[Stored data entries]
▽

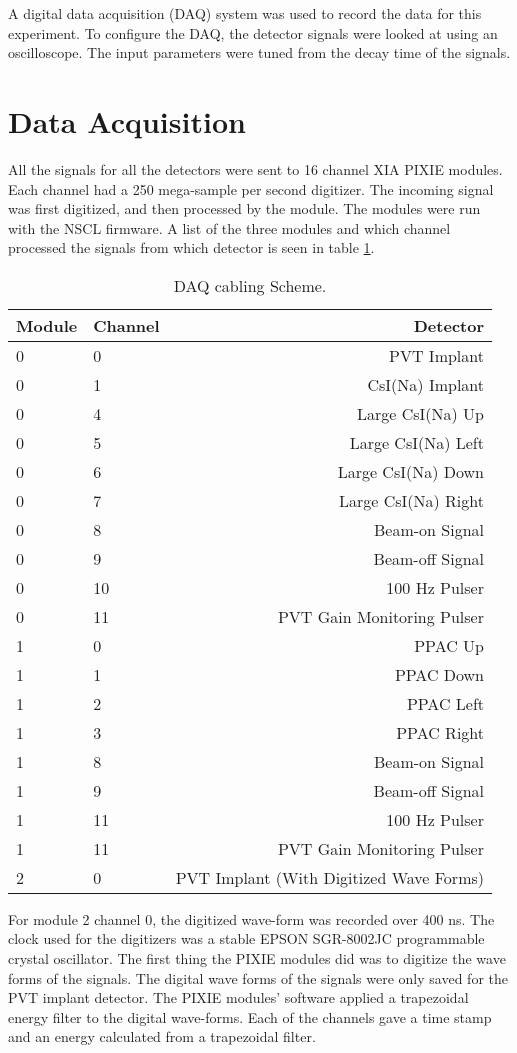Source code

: \documentclass[../MaxHughesThesis.tex]{subfiles}
\begin{document}
A digital data acquisition (DAQ) system was used to record the data for this experiment.
To configure the DAQ, the detector signals were looked at using an oscilloscope.
The input parameters were tuned from the decay time of the signals.

\section{Data Acquisition}

All the signals for all the detectors were sent to 16 channel XIA PIXIE modules. 
Each channel had a 250 mega-sample per second digitizer. 
The incoming signal was first digitized, and then processed by the module. 
The modules were run with the NSCL firmware.
A list of the three modules and which channel processed the signals from which detector is seen in table \ref{tab:cablingscheme}.
%
\begin{table}[!hbt]
	\centering
	\caption{DAQ cabling Scheme.}
		\begin{tabular}{llr}
		Module & Channel & Detector \\ \hline
		0 & 0 & PVT Implant \\
		0 & 1 & CsI(Na) Implant \\
		0 & 4 & Large CsI(Na) Up \\
		0 & 5 & Large CsI(Na) Left \\
		0 & 6 & Large CsI(Na) Down \\
		0 & 7 & Large CsI(Na) Right \\
		0 & 8 & Beam-on Signal \\
		0 & 9 & Beam-off Signal \\
		0 & 10 & 100 Hz Pulser \\
		0 & 11 & PVT Gain Monitoring Pulser \\
		1 & 0 & PPAC Up \\ 
		1 & 1 & PPAC Down \\ 
		1 & 2 & PPAC Left \\ 
		1 & 3 & PPAC Right \\ 
		1 & 8 & Beam-on Signal\\
		1 & 9 & Beam-off Signal\\
		1 & 11 & 100 Hz Pulser \\
		1 & 11 & PVT Gain Monitoring Pulser \\
		2 & 0 & PVT Implant (With Digitized Wave Forms)
		\end{tabular}	
		\label{tab:cablingscheme}
\end{table}
%
For module 2 channel 0, the digitized wave-form was recorded over 400 ns.
The clock used for the digitizers was a stable EPSON SGR-8002JC programmable crystal oscillator.
The first thing the PIXIE modules did was to digitize the wave forms of the signals.
The digital wave forms of the signals were only saved for the PVT implant detector.
The PIXIE modules' software applied a trapezoidal energy filter to the digital wave-forms.
Each of the channels gave a time stamp and an energy calculated from a trapezoidal filter.
\end{document}
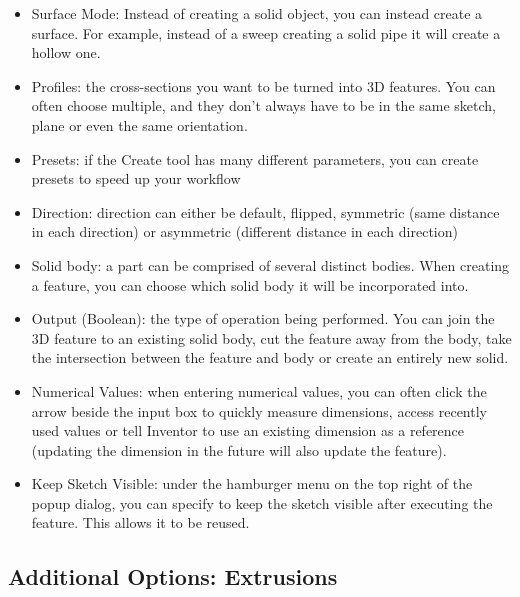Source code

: \begin{itemize}

\item Surface Mode: Instead of creating a solid object, you can instead create a surface. For example, instead of a sweep creating a solid pipe it will create a hollow one.
\item Profiles: the cross-sections you want to be turned into 3D features. You can often choose multiple, and they don't always have to be in the same sketch, plane or even the same orientation.
\item Presets: if the Create tool has many different parameters, you can create presets to speed up your workflow
\item Direction: direction can either be default, flipped, symmetric (same distance in each direction) or asymmetric (different distance in each direction)
\item Solid body: a part can be comprised of several distinct bodies. When creating a feature, you can choose which solid body it will be incorporated into.
\item Output (Boolean): the type of operation being performed. You can join the 3D feature to an existing solid body, cut the feature away from the body, take the intersection between the feature and body or create an entirely new solid.
\item Numerical Values: when entering numerical values, you can often click the arrow beside the input box to quickly measure dimensions, access recently used values or tell Inventor to use an existing dimension as a reference (updating the dimension in the future will also update the feature).
\item Keep Sketch Visible: under the hamburger menu on the top right of the popup dialog, you can specify to keep the sketch visible after executing the feature. This allows it to be reused.

\end{itemize}

\subsection{Additional Options: Extrusions}

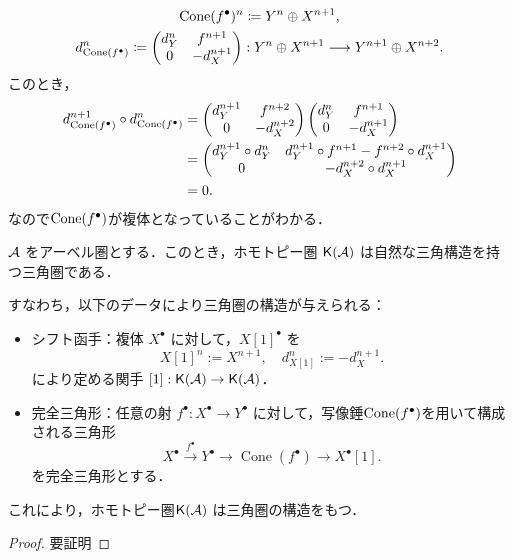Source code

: \begin{gather*}
  \operatorname{\mathrm{Cone}}(f^\bullet)^n \coloneq Y^n \oplus X^{n+1}, \\
  d^n_{\operatorname{\mathrm{Cone}}(f^\bullet)} \coloneq
  \begin{pmatrix}
    d_Y^n & f^{n+1} \\
    0     & -d_X^{n+1}
  \end{pmatrix}
  : Y^n \oplus X^{n+1} \longrightarrow Y^{n+1} \oplus X^{n+2}.
\end{gather*}
このとき，
\begin{align*}
	d^{n+1}_{\operatorname{\mathrm{Cone}}(f^\bullet)}\circ d^n_{\operatorname{\mathrm{Cone}}(f^\bullet)} &=
  \begin{pmatrix}
		d_Y^{n+1} & f^{n+2} \\
    0     & -d_X^{n+2}
  \end{pmatrix}
  \begin{pmatrix}
    d_Y^n & f^{n+1} \\
    0     & -d_X^{n+1}
  \end{pmatrix}\\
																												 &= 
  \begin{pmatrix}
		d_Y^{n+1}\circ d_Y^n & d_Y^{n+1}\circ f^{n+1} - f^{n+2}\circ d_X^{n+1} \\
    0     & -d_X^{n+2}\circ d_X^{n+1}
  \end{pmatrix}\\
					&= 0.
\end{align*}
なので$\operatorname{\mathrm{Cone}}(f^\bullet)$が複体となっていることがわかる．
\begin{prop}\cite[p.273]{KS06}
${\mathcal A}$ をアーベル圏とする．このとき，ホモトピー圏 $\mathsf{K}({\mathcal A})$ は自然な三角構造を持つ三角圏である．

すなわち，以下のデータにより三角圏の構造が与えられる：
\begin{itemize}
  \item シフト函手：複体 $X^\bullet$ に対して，$X[1]^\bullet$ を
  \[
    X[1]^n := X^{n+1}, \quad d_{X[1]}^n := -d_X^{n+1}.
  \]
  により定める関手 $[1]: \mathsf{K}({\mathcal A}) \to \mathsf{K}({\mathcal A})$．
  
  \item 完全三角形：任意の射 $f^\bullet: X^\bullet \to Y^\bullet$ に対して，写像錘$\operatorname{\mathrm{Cone}}(f^\bullet)$を用いて構成される三角形
  \[
    X^\bullet \xrightarrow{f^\bullet} Y^\bullet \to \operatorname{Cone}(f^\bullet) \to X^\bullet[1].
  \]
  を完全三角形とする．
\end{itemize}

これにより，ホモトピー圏$\mathsf{K}({\mathcal A})$ は三角圏の構造をもつ．
\end{prop}
\begin{proof}
	{\color{red}要証明}	
\end{proof}




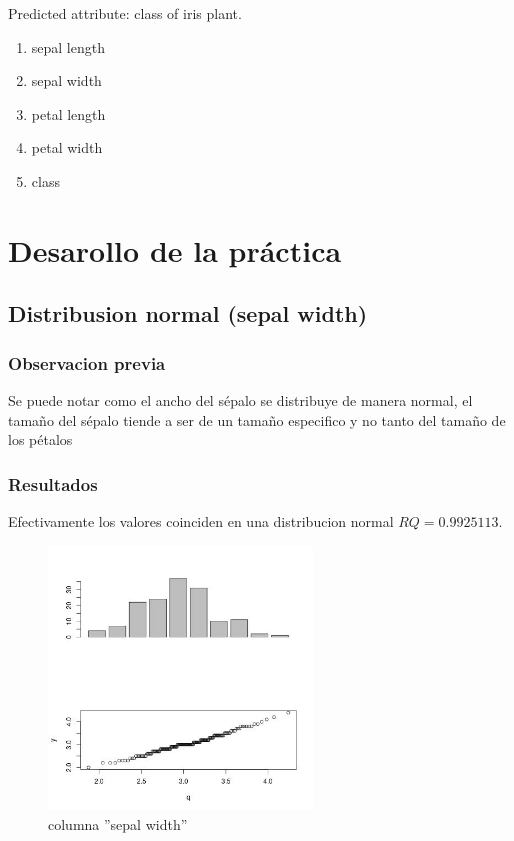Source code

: \documentclass[10pt]{article}
\begin{document}
Predicted attribute: class of iris plant.

\begin{enumerate}
\item sepal length
\item sepal width
\item petal length
\item petal width
\item class
\end{enumerate}

\section*{Desarollo de la práctica}
\label{sec:org6b665f9}
\subsection*{Distribusion normal (sepal width)}
\label{sec:org0e94c68}
\subsubsection*{Observacion previa}
\label{sec:org81621c8}
Se puede notar como el ancho del sépalo se distribuye de manera normal, el tamaño del sépalo tiende a ser de un tamaño especifico y no tanto del tamaño de los pétalos 

\subsubsection*{Resultados}
\label{sec:orgece9e67}
Efectivamente los valores coinciden en una distribucion normal \(RQ = 0.9925113\).

\begin{figure}[htbp]
\centering
\includegraphics[width=7cm]{img/i1.jpeg}
\caption{columna ''sepal width''}
\end{figure}
\end{document}
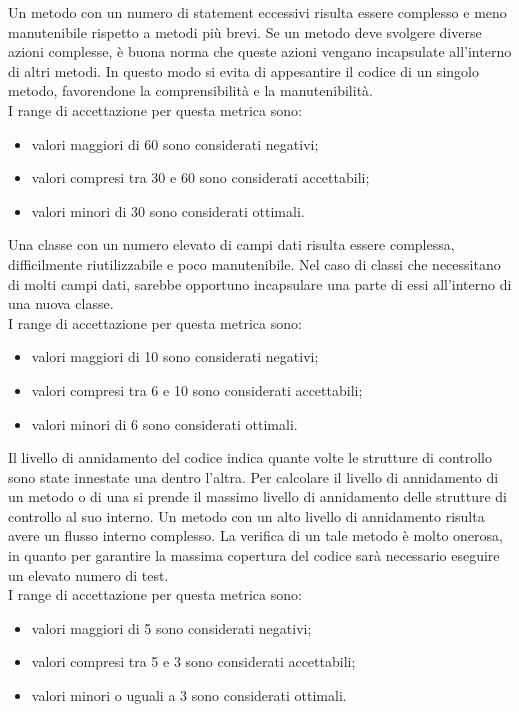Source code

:			Un metodo con un numero di statement eccessivi risulta essere complesso e meno manutenibile rispetto a metodi più brevi. Se un metodo deve svolgere diverse azioni complesse, è buona norma che queste azioni vengano incapsulate all'interno di altri metodi. In questo modo si evita di appesantire il codice di un singolo metodo, favorendone la comprensibilità e la manutenibilità.\\
			I range di accettazione per questa metrica sono:
				\begin{itemize}
					\item valori maggiori di 60 sono considerati negativi;
					\item valori compresi tra 30 e 60 sono considerati accettabili;
					\item valori minori di 30 sono considerati ottimali.
				\end{itemize}
			Una classe con un numero elevato di campi dati risulta essere complessa, difficilmente riutilizzabile e poco manutenibile. Nel caso di classi che necessitano di molti campi dati, sarebbe opportuno incapsulare una parte di essi all'interno di una nuova classe.\\
			I range di accettazione per questa metrica sono:
				\begin{itemize}
					\item valori maggiori di 10 sono considerati negativi;
					\item valori compresi tra 6 e 10 sono considerati accettabili;
					\item valori minori di 6 sono considerati ottimali.
				\end{itemize}
			Il livello di annidamento del codice indica quante volte le strutture di controllo sono state innestate una dentro l'altra. Per calcolare il livello di annidamento di un metodo o di una  si prende il massimo livello di annidamento delle strutture di controllo al suo interno. Un metodo con un alto livello di annidamento risulta avere un flusso interno complesso. La verifica di un tale metodo è molto onerosa, in quanto per garantire la massima copertura del codice sarà necessario eseguire un elevato numero di test.\\
			I range di accettazione per questa metrica sono:
			\begin{itemize}
				\item valori maggiori di 5 sono considerati negativi;
				\item valori compresi tra 5 e 3 sono considerati accettabili;
				\item valori minori o uguali a 3 sono considerati ottimali.
			\end{itemize}
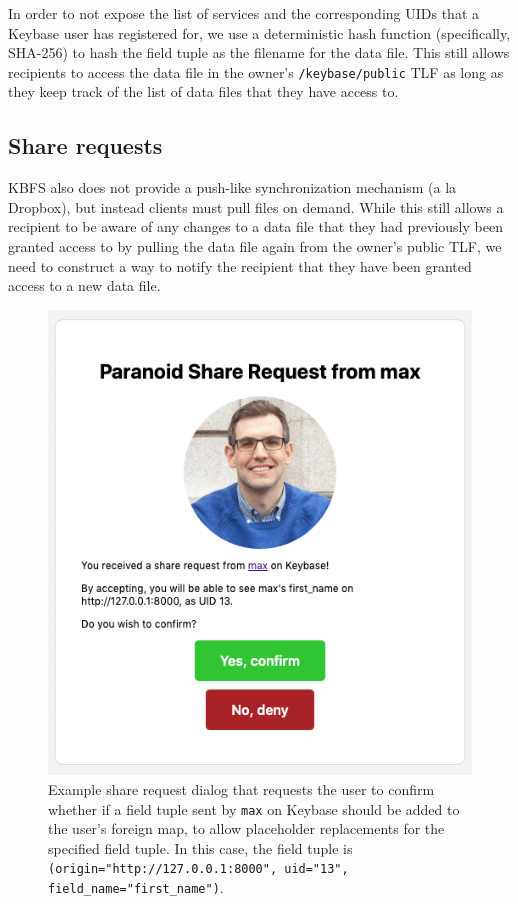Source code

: \documentclass[letterpaper,twocolumn,10pt]{article}
\begin{document}
In order to not expose the list of services and the corresponding UIDs that a Keybase user has registered for, we use a deterministic hash function (specifically, SHA-256) to hash the field tuple as the filename for the data file. This still allows recipients to access the data file in the owner's \texttt{/keybase/public} TLF as long as they keep track of the list of data files that they have access to.

\subsection{Share requests}

KBFS also does not provide a push-like synchronization mechanism (a la Dropbox), but instead clients must pull files on demand. While this still allows a recipient to be aware of any changes to a data file that they had previously been granted access to by pulling the data file again from the owner's public TLF, we need to construct a way to notify the recipient that they have been granted access to a new data file.

\begin{figure}[]
    \centering
    \includegraphics[width=\columnwidth]{png/share_request.png}
    \caption{Example share request dialog that requests the user to confirm whether if a field tuple sent by \texttt{max} on Keybase should be added to the user's foreign map, to allow placeholder replacements for the specified field tuple. In this case, the field tuple is \texttt{(origin="http://127.0.0.1:8000", uid="13", field\_name="first\_name")}.}
    \label{fig:share_request}
\end{figure}
\end{document}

△

Task objective »
The stretch above running from the line with "1 & 2 & PPAC Left \\" through the line with "be incorporated into." is all you should copy, exactly, leaving out the pictures.

Task output »
		1 & 2 & PPAC Left \\ 
		1 & 3 & PPAC Right \\ 
		1 & 8 & Beam-on Signal\\
		1 & 9 & Beam-off Signal\\
		1 & 11 & 100 Hz Pulser \\
		1 & 11 & PVT Gain Monitoring Pulser \\
		2 & 0 & PVT Implant (With Digitized Wave Forms)
		\end{tabular}	
		\label{tab:cablingscheme}
\end{table}
%
For module 2 channel 0, the digitized wave-form was recorded over 400 ns.
The clock used for the digitizers was a stable EPSON SGR-8002JC programmable crystal oscillator.
The first thing the PIXIE modules did was to digitize the wave forms of the signals.
The digital wave forms of the signals were only saved for the PVT implant detector.
The PIXIE modules' software applied a trapezoidal energy filter to the digital wave-forms.
Each of the channels gave a time stamp and an energy calculated from a trapezoidal filter.
\end{document}
Source code

: \begin{itemize}

\item Surface Mode: Instead of creating a solid object, you can instead create a surface. For example, instead of a sweep creating a solid pipe it will create a hollow one.
\item Profiles: the cross-sections you want to be turned into 3D features. You can often choose multiple, and they don't always have to be in the same sketch, plane or even the same orientation.
\item Presets: if the Create tool has many different parameters, you can create presets to speed up your workflow
\item Direction: direction can either be default, flipped, symmetric (same distance in each direction) or asymmetric (different distance in each direction)
\item Solid body: a part can be comprised of several distinct bodies. When creating a feature, you can choose which solid body it will be incorporated into.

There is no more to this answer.